Asphalt Industry Alliance (AIA) Chair Rick Green commented:
“Our Annual Local Authority Road Maintenace (ALARM) survey reports are based on both qualitative and quantitative feedback received from those responsible for maintaining them and have for many years highlighted the link between highway maintenance funding and the condition of the local road network.
“ALARM 2024, once again, reports that local authorities don’t have the funds to keep the carriageway to their own target conditions and that lack of investment is the reason for continued deterioration and a network in decline.
“Reasons identified by local authority engineers needing to deal with unforeseen costs included rising traffic volumes and increased average vehicle weights on a deteriorating network. Feedback received from local highway authorities (LHAs) indicates a perception that there may be an impact due to heavier vehicles (with whatever drivetrain) especially on evolved, unclassified roads that would not have been designed to deal with today’s larger and heavier vehicles, let alone HGVs’ total and axle weights.'
I'm talking about car parks and the way vehicles are turned on their axis without moving and you've found a hatchet piece about roads
But according to the experts, slightly heavier EVs are NOT the problem. It is probably down to poorly maintained car parks and heavier cars in general, particularly larger SUVs.
Many purchased as totally unnecessary status symbols by those who feel the need to flaunt their assets to impress others.
Which brings me back full circle. They are unobtainable
I have never gotten strapped up with PCP and have intention of doing so, used EVs are not trusted as proven by the arse falling out of them as soon as they leave the forecourt.
That’s nonsense. Unless you have stats you can point to, it’s purely anecdotal.
The price of used EVs is evidence enough, too much risk too little reward.
So providing you get suitable rewards you’ll be happy to play your part in saving our planet ?
Transitioning to EV's will help cut carbon emissions over time and I expect they will become the norm here and elsewhere, but it frustrates me to see so much emphasis going on making that one change when there are so many other things individuals can do that will have a significant effect.

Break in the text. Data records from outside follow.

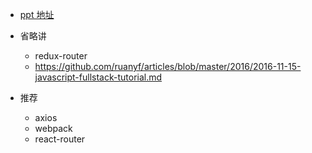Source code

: - [ppt 地址](https://judithhuang.github.io/es6-react-redux-share/docs/index.html)

- 省略讲

  - redux-router
  - https://github.com/ruanyf/articles/blob/master/2016/2016-11-15-javascript-fullstack-tutorial.md

- 推荐

  - axios
  - webpack
  - react-router
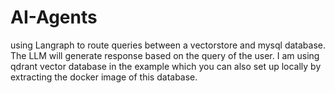 # AI-Agents
using Langraph to route queries between a vectorstore and mysql database. The LLM will generate response based on the query of the user. I am using qdrant vector database in the example which you can also set up locally by extracting the docker image of this database.
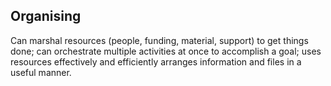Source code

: ## Organising 

Can marshal resources (people, funding, material, support) to get things done; can orchestrate multiple activities at once to accomplish a goal; uses resources effectively and efficiently arranges information and files in a useful manner.
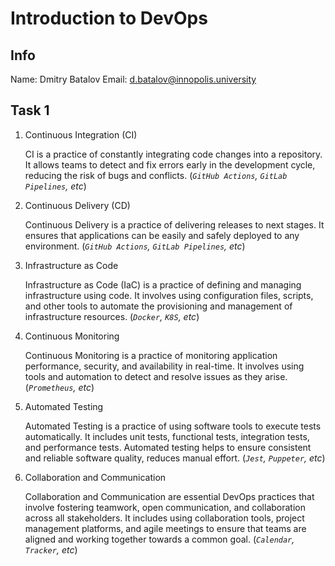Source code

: # Introduction to DevOps

## Info

Name: Dmitry Batalov
Email: d.batalov@innopolis.university

## Task 1

1. Continuous Integration (CI)
    
    CI is a practice of constantly integrating code changes into a repository. It allows teams to detect and fix errors early in the development cycle, reducing the risk of bugs and conflicts. (*`GitHub Actions`, `GitLab Pipelines`, etc*)

2. Continuous Delivery (CD)
    
    Continuous Delivery is a practice of delivering releases to next stages. It ensures that applications can be easily and safely deployed to any environment. (*`GitHub Actions`, `GitLab Pipelines`, etc*)

3. Infrastructure as Code

    Infrastructure as Code (IaC) is a practice of defining and managing infrastructure using code. It involves using configuration files, scripts, and other tools to automate the provisioning and management of infrastructure resources. (*`Docker`, `K8S`, etc*)

4. Continuous Monitoring

    Continuous Monitoring is a practice of monitoring application performance, security, and availability in real-time. It involves using tools and automation to detect and resolve issues as they arise. (*`Prometheus`, etc*)

5. Automated Testing

    Automated Testing is a practice of using software tools to execute tests automatically. It includes unit tests, functional tests, integration tests, and performance tests. Automated testing helps to ensure consistent and reliable software quality, reduces manual effort. (*`Jest`, `Puppeter`, etc*)

6. Collaboration and Communication

    Collaboration and Communication are essential DevOps practices that involve fostering teamwork, open communication, and collaboration across all stakeholders. It includes using collaboration tools, project management platforms, and agile meetings to ensure that teams are aligned and working together towards a common goal. (*`Calendar`, `Tracker`, etc*)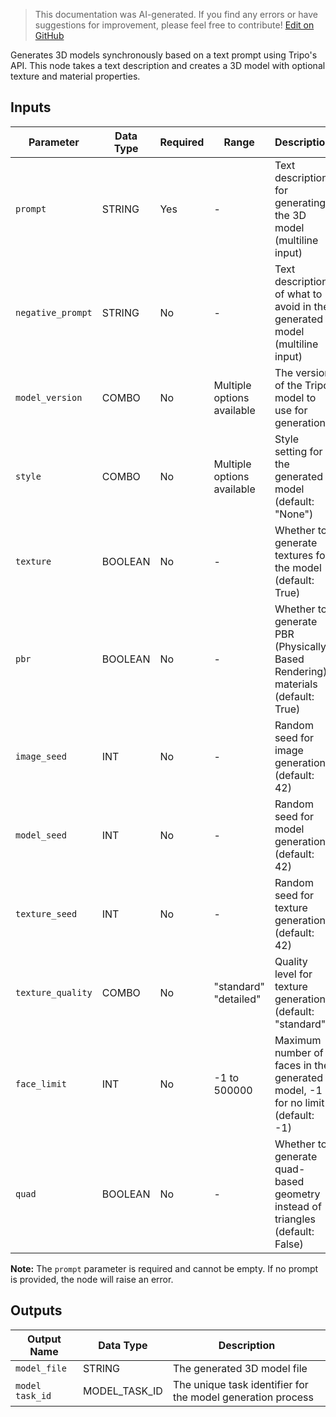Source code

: > This documentation was AI-generated. If you find any errors or have suggestions for improvement, please feel free to contribute! [Edit on GitHub](https://github.com/Comfy-Org/embedded-docs/blob/main/comfyui_embedded_docs/docs/TripoTextToModelNode/en.md)

Generates 3D models synchronously based on a text prompt using Tripo's API. This node takes a text description and creates a 3D model with optional texture and material properties.

## Inputs

| Parameter | Data Type | Required | Range | Description |
|-----------|-----------|----------|-------|-------------|
| `prompt` | STRING | Yes | - | Text description for generating the 3D model (multiline input) |
| `negative_prompt` | STRING | No | - | Text description of what to avoid in the generated model (multiline input) |
| `model_version` | COMBO | No | Multiple options available | The version of the Tripo model to use for generation |
| `style` | COMBO | No | Multiple options available | Style setting for the generated model (default: "None") |
| `texture` | BOOLEAN | No | - | Whether to generate textures for the model (default: True) |
| `pbr` | BOOLEAN | No | - | Whether to generate PBR (Physically Based Rendering) materials (default: True) |
| `image_seed` | INT | No | - | Random seed for image generation (default: 42) |
| `model_seed` | INT | No | - | Random seed for model generation (default: 42) |
| `texture_seed` | INT | No | - | Random seed for texture generation (default: 42) |
| `texture_quality` | COMBO | No | "standard"<br>"detailed" | Quality level for texture generation (default: "standard") |
| `face_limit` | INT | No | -1 to 500000 | Maximum number of faces in the generated model, -1 for no limit (default: -1) |
| `quad` | BOOLEAN | No | - | Whether to generate quad-based geometry instead of triangles (default: False) |

**Note:** The `prompt` parameter is required and cannot be empty. If no prompt is provided, the node will raise an error.

## Outputs

| Output Name | Data Type | Description |
|-------------|-----------|-------------|
| `model_file` | STRING | The generated 3D model file |
| `model task_id` | MODEL_TASK_ID | The unique task identifier for the model generation process |
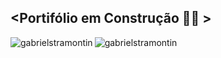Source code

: ## <Portifólio em Construção 👨‍💻 >
<!--
<div align="left">
  <a href="https://www.linkedin.com/in/gabrieltramontin/" target="_blank"><img src="https://img.shields.io/badge/-LinkedIn-%230077B5?style=for-the-badge&logo=linkedin&logoColor=white" target="_blank"></a>  
   <a href="mailto:gabrieltramontin@alunos.utfpr.edu.br" target="_blank"><img src="https://play-lh.googleusercontent.com/D1Dz2BjPYev_oyksKXsdtAS66a_2Ql-sklpzTnwR9lqnDG_P5lAJEtfR70FudJ0XMA=s48-rw" style='width:28px' target="_blank"></a>  
</div>
-->

<p>
<img align="left" src="https://github-readme-stats.vercel.app/api?username=gabrielstramontin&show_icons=true&theme=dark&locale=en" alt="gabrielstramontin"/>
<img align="center" src="https://github-readme-stats.vercel.app/api/top-langs?username=gabrielstramontin&show_icons=true&theme=dark&locale=en&layout=compact" alt="gabrielstramontin"/>
</p>
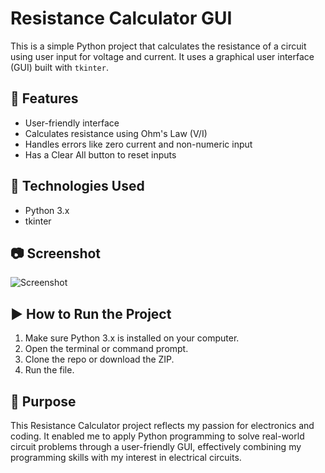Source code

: # Resistance Calculator GUI

This is a simple Python project that calculates the resistance of a circuit using user input for voltage and current. It uses a graphical user interface (GUI) built with `tkinter`.

## 📌 Features
- User-friendly interface
- Calculates resistance using Ohm's Law (V/I)
- Handles errors like zero current and non-numeric input
- Has a Clear All button to reset inputs

## 🧠 Technologies Used
- Python 3.x
- tkinter

## 📷 Screenshot
![Screenshot]()

## ▶️ How to Run the Project
1. Make sure Python 3.x is installed on your computer.
2. Open the terminal or command prompt.
3. Clone the repo or download the ZIP.
4. Run the file.
   
## 🎯 Purpose
This Resistance Calculator project reflects my passion for electronics and coding. It enabled me to apply Python programming to solve real-world circuit problems through a user-friendly GUI, effectively combining my programming skills with my interest in electrical circuits.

On driving alone, there are many other options for those who want to reduce their carbon emissions, like switching to smaller cars and driving more conservatively, or using the car less often and choosing public transport alternatives where available.
I've done, and I'm doing, most of those. As a retired couple, we got rid of our second car which was no longer needed, and replaced the other with a second hand, supposedly eco friendly one (high mpg). Next time I change, if I ever need to have another car, which hopefully won't be for years due to our low mileage, I expect I'll buy a second hand EV, but I feel no guilt in not changing sooner and rate as a 'climate hero"* based on my current carbon footprint, ICE car emissions included.
*Admittedly I have reservations about using these free online assessment tools, which I can see have serious limitations, but I'm trending in the right direction for reducing my emissions.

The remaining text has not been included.